Their $46-billion border security alternative, poised for adoption by the Senate, elevates the previously lesser-known duo to a newfound prominence.

"Americans want immigration reform — of that there is no doubt," Hoeven said Friday as the two men introduced their legislation on the Senate floor. "But they want us to get it right."

Corker said he was more proud of the work he had done this week than anything else since he came to the Senate six years ago.

"This will affect people. This one is real," Corker said, choking up as he spoke afterward. "People's lives will be changed if we pass this."

Even though the Senate can be a particularly clubby chamber of 100 members, senators often do not know one another well.

Hoeven and Corker had rarely worked together — Corker, a former construction company owner and Chattanooga mayor, spent his time on the banking and foreign relations committees; Hoeven, a governor for 10 years in an oil-rich state before coming to the Senate in 2011, focused on agriculture and energy resources.

But at the party luncheons, hot buffets served most weekdays in the ornate meeting rooms near the Senate chamber, they found a common thread in their desire to bridge the partisan divide and engineer a solution to the immigration puzzle.

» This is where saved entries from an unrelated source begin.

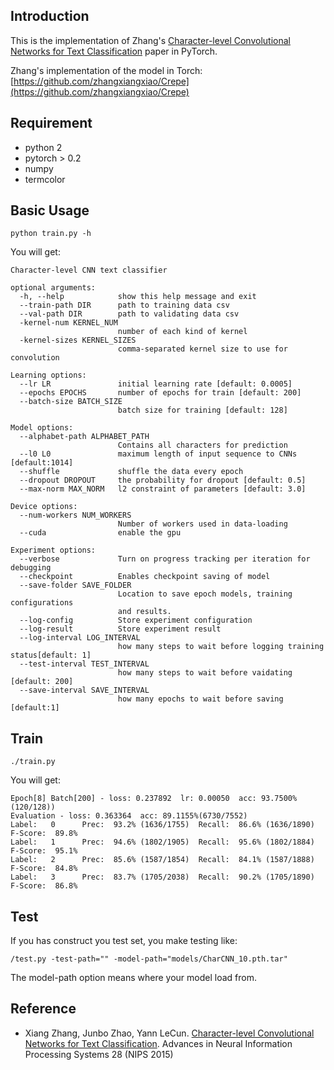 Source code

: ## Introduction
This is the implementation of Zhang's [Character-level Convolutional Networks for Text Classification](http://arxiv.org/abs/1509.01626) paper in PyTorch.

Zhang's implementation of the model in Torch:
[https://github.com/zhangxiangxiao/Crepe](https://github.com/zhangxiangxiao/Crepe)

## Requirement
* python 2
* pytorch > 0.2
* numpy
* termcolor

## Basic Usage
```
python train.py -h
```

You will get:

```
Character-level CNN text classifier

optional arguments:
  -h, --help            show this help message and exit
  --train-path DIR      path to training data csv
  --val-path DIR        path to validating data csv
  -kernel-num KERNEL_NUM
                        number of each kind of kernel
  -kernel-sizes KERNEL_SIZES
                        comma-separated kernel size to use for convolution

Learning options:
  --lr LR               initial learning rate [default: 0.0005]
  --epochs EPOCHS       number of epochs for train [default: 200]
  --batch-size BATCH_SIZE
                        batch size for training [default: 128]

Model options:
  --alphabet-path ALPHABET_PATH
                        Contains all characters for prediction
  --l0 L0               maximum length of input sequence to CNNs [default:1014]
  --shuffle             shuffle the data every epoch
  --dropout DROPOUT     the probability for dropout [default: 0.5]
  --max-norm MAX_NORM   l2 constraint of parameters [default: 3.0]

Device options:
  --num-workers NUM_WORKERS
                        Number of workers used in data-loading
  --cuda                enable the gpu

Experiment options:
  --verbose             Turn on progress tracking per iteration for debugging
  --checkpoint          Enables checkpoint saving of model
  --save-folder SAVE_FOLDER
                        Location to save epoch models, training configurations
                        and results.
  --log-config          Store experiment configuration
  --log-result          Store experiment result
  --log-interval LOG_INTERVAL
                        how many steps to wait before logging training status[default: 1]
  --test-interval TEST_INTERVAL
                        how many steps to wait before vaidating [default: 200]
  --save-interval SAVE_INTERVAL
                        how many epochs to wait before saving [default:1]
```

## Train
```
./train.py
```
You will get:

```
Epoch[8] Batch[200] - loss: 0.237892  lr: 0.00050  acc: 93.7500%(120/128))
Evaluation - loss: 0.363364  acc: 89.1155%(6730/7552)
Label:   0      Prec:  93.2% (1636/1755)  Recall:  86.6% (1636/1890)  F-Score:  89.8%
Label:   1      Prec:  94.6% (1802/1905)  Recall:  95.6% (1802/1884)  F-Score:  95.1%
Label:   2      Prec:  85.6% (1587/1854)  Recall:  84.1% (1587/1888)  F-Score:  84.8%
Label:   3      Prec:  83.7% (1705/2038)  Recall:  90.2% (1705/1890)  F-Score:  86.8%
```

## Test
If you has construct you test set, you make testing like:

```
/test.py -test-path="" -model-path="models/CharCNN_10.pth.tar"
```
The model-path option means where your model load from.


## Reference
* Xiang Zhang, Junbo Zhao, Yann LeCun. [Character-level Convolutional Networks for Text Classification](http://arxiv.org/abs/1509.01626). Advances in Neural Information Processing Systems 28 (NIPS 2015)

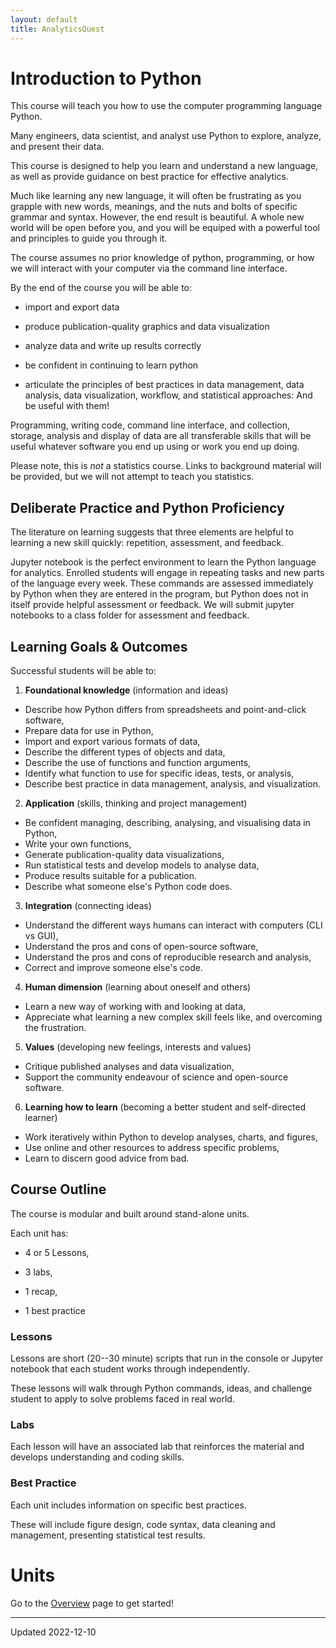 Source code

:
 ```yaml
---
layout: default
title: AnalyticsQuest
---
```

# Introduction to Python

This course will teach you how to use the computer programming language Python.

Many engineers, data scientist, and analyst use Python to explore, analyze, and present their data.

This course is designed to help you learn and understand a new language, as well as provide guidance on best practice for effective analytics.

Much like learning any new language, it will often be frustrating as you grapple with new words, meanings, and 
the nuts and bolts of specific grammar and syntax. However, the end result is beautiful. A whole new world will
be open before you, and you will be equiped with a powerful tool and principles to guide you through it.

The course assumes no prior knowledge of python, programming, or how we will interact with your computer via the command line interface.

By the end of the course you will be able to:

 - import and export data

 - produce publication-quality graphics and data visualization

 - analyze data and write up results correctly

 - be confident in continuing to learn python

 - articulate the principles of best practices in data management, data analysis, data visualization, workflow, and statistical approaches: And be useful with them!


Programming, writing code, command line interface, and collection, storage, analysis and display of data are all transferable skills that will be useful whatever software you end up using or work you end up doing.

Please note, this is _not_ a statistics course. Links to background material will be provided, but we will not attempt to teach you statistics.



## Deliberate Practice and Python Proficiency

The literature on learning suggests that three elements are helpful to learning a new skill quickly: repetition, assessment, and feedback.

Jupyter notebook is the perfect environment to learn the Python language for analytics. Enrolled students will engage in repeating tasks and new parts of the language every week. These commands are assessed immediately by Python when they are entered in the program, but Python does not in itself provide helpful assessment or feedback. We will submit jupyter notebooks to a class folder for assessment and feedback. 


## Learning Goals & Outcomes

Successful students will be able to:

1. **Foundational knowledge** (information and ideas)

 - Describe how Python differs from spreadsheets and point-and-click software,
 - Prepare data for use in Python,
 - Import and export various formats of data,
 - Describe the different types of objects and data,
 - Describe the use of functions and function arguments,
 - Identify what function to use for specific ideas, tests, or analysis,
 - Describe best practice in data management, analysis, and visualization.

 
2. **Application** (skills, thinking and project management)

 - Be confident managing, describing, analysing, and visualising data in Python,
 - Write your own functions,
 - Generate publication-quality data visualizations,
 - Run statistical tests and develop models to analyse data,
 - Produce results suitable for a publication.
 - Describe what someone else's Python code does.


3. **Integration** (connecting ideas)

 - Understand the different ways humans can interact with computers (CLI vs GUI),
 - Understand the pros and cons of open-source software,
 - Understand the pros and cons of reproducible research and analysis,
 - Correct and improve someone else's code.


4. **Human dimension** (learning about oneself and others)

 - Learn a new way of working with and looking at data,
 - Appreciate what learning a new complex skill feels like, and overcoming the frustration.


5. **Values** (developing new feelings, interests and values)

 - Critique published analyses and data visualization,
 - Support the community endeavour of science and open-source software.


6. **Learning how to learn** (becoming a better student and self-directed learner)

 - Work iteratively within Python to develop analyses, charts, and figures,
 - Use online and other resources to address specific problems,
 - Learn to discern good advice from bad.



## Course Outline

The course is modular and built around stand-alone units.

Each unit has: 

  - 4 or 5 Lessons, 

  - 3 labs, 

  - 1 recap, 

  - 1 best practice


### Lessons

Lessons are short (20--30 minute) scripts that run in the console or Jupyter notebook that each student works through independently.

These lessons will walk through Python commands, ideas, and challenge student to apply to solve problems faced in real world. 



### Labs

Each lesson will have an associated lab that reinforces the material and develops understanding and coding skills.


### Best Practice 

Each unit includes information on specific best practices.

These will include figure design, code syntax, data cleaning and management, presenting statistical test results.


# Units

Go to the [Overview](/overview.html) page to get started!

 - - -

Updated 2022-12-10
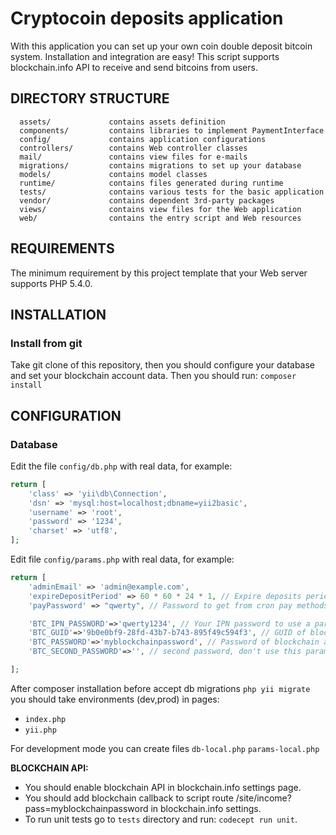 Cryptocoin deposits application
============================

With this application you can set up your own coin double deposit bitcoin system.
Installation and integration are easy! This script supports blockchain.info API to receive and send bitcoins from users.

DIRECTORY STRUCTURE
-------------------

      assets/             contains assets definition
      components/         contains libraries to implement PaymentInterface
      config/             contains application configurations
      controllers/        contains Web controller classes
      mail/               contains view files for e-mails
      migrations/         contains migrations to set up your database
      models/             contains model classes
      runtime/            contains files generated during runtime
      tests/              contains various tests for the basic application
      vendor/             contains dependent 3rd-party packages
      views/              contains view files for the Web application
      web/                contains the entry script and Web resources



REQUIREMENTS
------------

The minimum requirement by this project template that your Web server supports PHP 5.4.0.


INSTALLATION
------------

### Install from git

Take git clone of this repository, then you should configure your database and set your blockchain account data.
Then you should run: `composer install`

CONFIGURATION
-------------

### Database

Edit the file `config/db.php` with real data, for example:

```php
return [
    'class' => 'yii\db\Connection',
    'dsn' => 'mysql:host=localhost;dbname=yii2basic',
    'username' => 'root',
    'password' => '1234',
    'charset' => 'utf8',
];
```
Edit file `config/params.php` with real data, for example:

```php
return [
    'adminEmail' => 'admin@example.com',
    'expireDepositPeriod' => 60 * 60 * 24 * 1, // Expire deposits period, add in seconds! 1 day: 60 * 60 * 24 * 1
    'payPassword' => "qwerty", // Password to get from cron pay methods

    'BTC_IPN_PASSWORD'=>'qwerty1234', // Your IPN password to use a params in notification urls
    'BTC_GUID'=>'9b0e0bf9-28fd-43b7-b743-895f49c594f3', // GUID of blockchain, for example: 9b0e0bf9-28fd-43b7-b743-895f49c594f3
    'BTC_PASSWORD'=>'myblockchainpassword', // Password of blockchain account
    'BTC_SECOND_PASSWORD'=>'', // second password, don't use this param in this application

];
```
After composer installation before accept db migrations `php yii migrate` you should take environments (dev,prod) in pages:
 - `index.php`
 - `yii.php`
 
For development mode you can create files `db-local.php` `params-local.php`

**BLOCKCHAIN API:**
- You should enable blockchain API in blockchain.info settings page.
- You should add blockchain callback to script route /site/income?pass=myblockchainpassword in blockchain.info settings.
- To run unit tests go to `tests` directory and run: `codecept run unit`.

A couple of weeks ago, they started talking — with each other, and with other Republican senators and those in the bipartisan group that crafted the overhaul.

Republicans needed a guarantee that borders would be secure before immigrants could gain legal status. Democrats worried that day would never arrive, leaving immigrants forever in limbo.

Talks went on, including a 45-minute telephone conversation earlier this week between Hoeven and a top architect of the overhaul, Sen. Charles E. Schumer, a New York Democrat who said the exchange could best be described as "spirited."

"It was a long one," Hoeven acknowledged, "and very frank."

A compromise seemed out of reach.

But when the budget office reported that the overall bill would net $197 billion from the new fees and taxes that immigrants and their employers would pay, the senators had an opening to beef up the border in ways that had been unimaginable.

The "border surge" came into focus: Triple the number of drones, twice as many boots on the ground and completion of a 700-mile fence. In exchange, immigrants would be able to transition, after 10 years, to permanent legal status as planned. In 13 years, they could gain citizenship.

"Anybody who argues we have not put border security in place, I can't take seriously. Make up another argument," Corker said. "We dealt now with the issue that has separated people."

Critics remain, particularly on the right flank of the Republican Party. Questions are being raised about the heavy price tag at a time when Republicans have been more preoccupied with reining in government spending.

If the amendment pushes the immigration overhaul to passage next week, it is unclear whether colleagues will remember Corker and Hoeven as heroes or something else.

"I know for both of you, this is not easy," Schumer said Friday as the bill was introduced. "This is courageous, and you're doing the right thing for your country."